When Harper Sloan decided to go dairy-free, it wasn’t because of a trend. It was because she felt off—bloated after meals, low on energy, and often battling unpredictable digestion.
For years, she’d chalked it up to stress or poor sleep. But after eliminating dairy for just one week, the difference was so noticeable it was almost unsettling.
“I didn’t realize how much dairy was affecting my gut until I took it out,” Harper says. “Suddenly I wasn’t waking up with that heavy, sluggish feeling.”
Still, switching to dairy-free didn’t come without challenges. “At first, I thought my food would be boring,” she admits. “Yogurt was my comfort, cheese was my reward.” But instead of focusing on what she was losing, Harper started experimenting with ways to make her meals more satisfying—both for her taste buds and her digestion.
She began with simple swaps: coconut milk for cream, nutritional yeast for cheesy flavor, and almond yogurt for breakfast bowls. Then, her creativity took over. She found that roasting vegetables in olive oil and finishing them with tahini created a creamy richness she hadn’t expected. Her dairy-free pesto with avocado and basil became a new staple—not just because it tasted good, but because her gut felt good after eating it.

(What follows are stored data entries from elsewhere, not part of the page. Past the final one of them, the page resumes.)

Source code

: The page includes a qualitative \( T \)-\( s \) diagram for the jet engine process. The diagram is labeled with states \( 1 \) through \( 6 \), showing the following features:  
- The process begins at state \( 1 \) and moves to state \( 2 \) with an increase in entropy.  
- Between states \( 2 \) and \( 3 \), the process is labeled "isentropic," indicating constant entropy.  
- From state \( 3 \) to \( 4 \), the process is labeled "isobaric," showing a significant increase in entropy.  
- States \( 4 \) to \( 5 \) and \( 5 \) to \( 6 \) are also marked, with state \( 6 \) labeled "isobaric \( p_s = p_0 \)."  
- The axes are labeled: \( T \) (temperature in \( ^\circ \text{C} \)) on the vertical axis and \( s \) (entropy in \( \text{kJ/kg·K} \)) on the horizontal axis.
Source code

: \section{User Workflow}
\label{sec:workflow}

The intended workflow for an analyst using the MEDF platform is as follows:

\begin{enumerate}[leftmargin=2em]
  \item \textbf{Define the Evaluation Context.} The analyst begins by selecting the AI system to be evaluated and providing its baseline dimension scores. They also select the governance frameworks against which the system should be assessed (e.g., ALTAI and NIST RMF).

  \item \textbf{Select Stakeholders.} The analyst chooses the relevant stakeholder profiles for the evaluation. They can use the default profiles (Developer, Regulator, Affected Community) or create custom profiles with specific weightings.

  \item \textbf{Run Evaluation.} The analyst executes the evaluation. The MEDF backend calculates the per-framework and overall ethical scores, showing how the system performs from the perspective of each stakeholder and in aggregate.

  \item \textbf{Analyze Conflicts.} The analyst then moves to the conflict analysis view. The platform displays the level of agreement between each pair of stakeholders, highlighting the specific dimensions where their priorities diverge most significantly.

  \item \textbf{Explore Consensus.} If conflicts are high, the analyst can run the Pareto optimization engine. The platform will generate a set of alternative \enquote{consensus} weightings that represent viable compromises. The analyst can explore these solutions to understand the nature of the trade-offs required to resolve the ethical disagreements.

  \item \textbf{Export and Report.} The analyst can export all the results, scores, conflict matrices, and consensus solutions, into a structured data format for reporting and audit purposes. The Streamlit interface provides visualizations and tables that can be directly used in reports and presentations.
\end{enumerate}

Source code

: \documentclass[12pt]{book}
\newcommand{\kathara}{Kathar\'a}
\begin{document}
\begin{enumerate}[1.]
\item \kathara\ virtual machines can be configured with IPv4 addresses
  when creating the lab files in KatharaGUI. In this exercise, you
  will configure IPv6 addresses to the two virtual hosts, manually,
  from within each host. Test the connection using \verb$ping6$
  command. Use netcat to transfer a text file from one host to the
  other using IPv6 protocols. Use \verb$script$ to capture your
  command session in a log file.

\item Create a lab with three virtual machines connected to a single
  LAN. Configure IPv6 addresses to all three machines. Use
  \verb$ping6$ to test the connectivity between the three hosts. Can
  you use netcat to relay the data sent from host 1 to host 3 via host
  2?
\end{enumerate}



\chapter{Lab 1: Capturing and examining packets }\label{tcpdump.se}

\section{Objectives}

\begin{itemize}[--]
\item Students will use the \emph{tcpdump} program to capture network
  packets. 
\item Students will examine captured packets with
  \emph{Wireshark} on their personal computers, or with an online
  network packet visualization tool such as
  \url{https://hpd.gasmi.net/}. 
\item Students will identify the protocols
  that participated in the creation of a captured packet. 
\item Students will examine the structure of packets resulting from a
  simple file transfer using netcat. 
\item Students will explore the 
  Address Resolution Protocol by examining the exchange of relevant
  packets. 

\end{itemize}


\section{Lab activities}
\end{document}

What started as an experiment turned into a lifestyle. Harper began noticing fewer stomach issues, improved skin, and steadier moods. “I wasn’t chasing perfection,” she says. “Just meals that worked with my body, not against it.”
Now, her kitchen is full of color, texture, and flavor—and not a trace of dairy. “It’s not about restriction,” Harper adds. “It’s about making room for what helps you thrive.”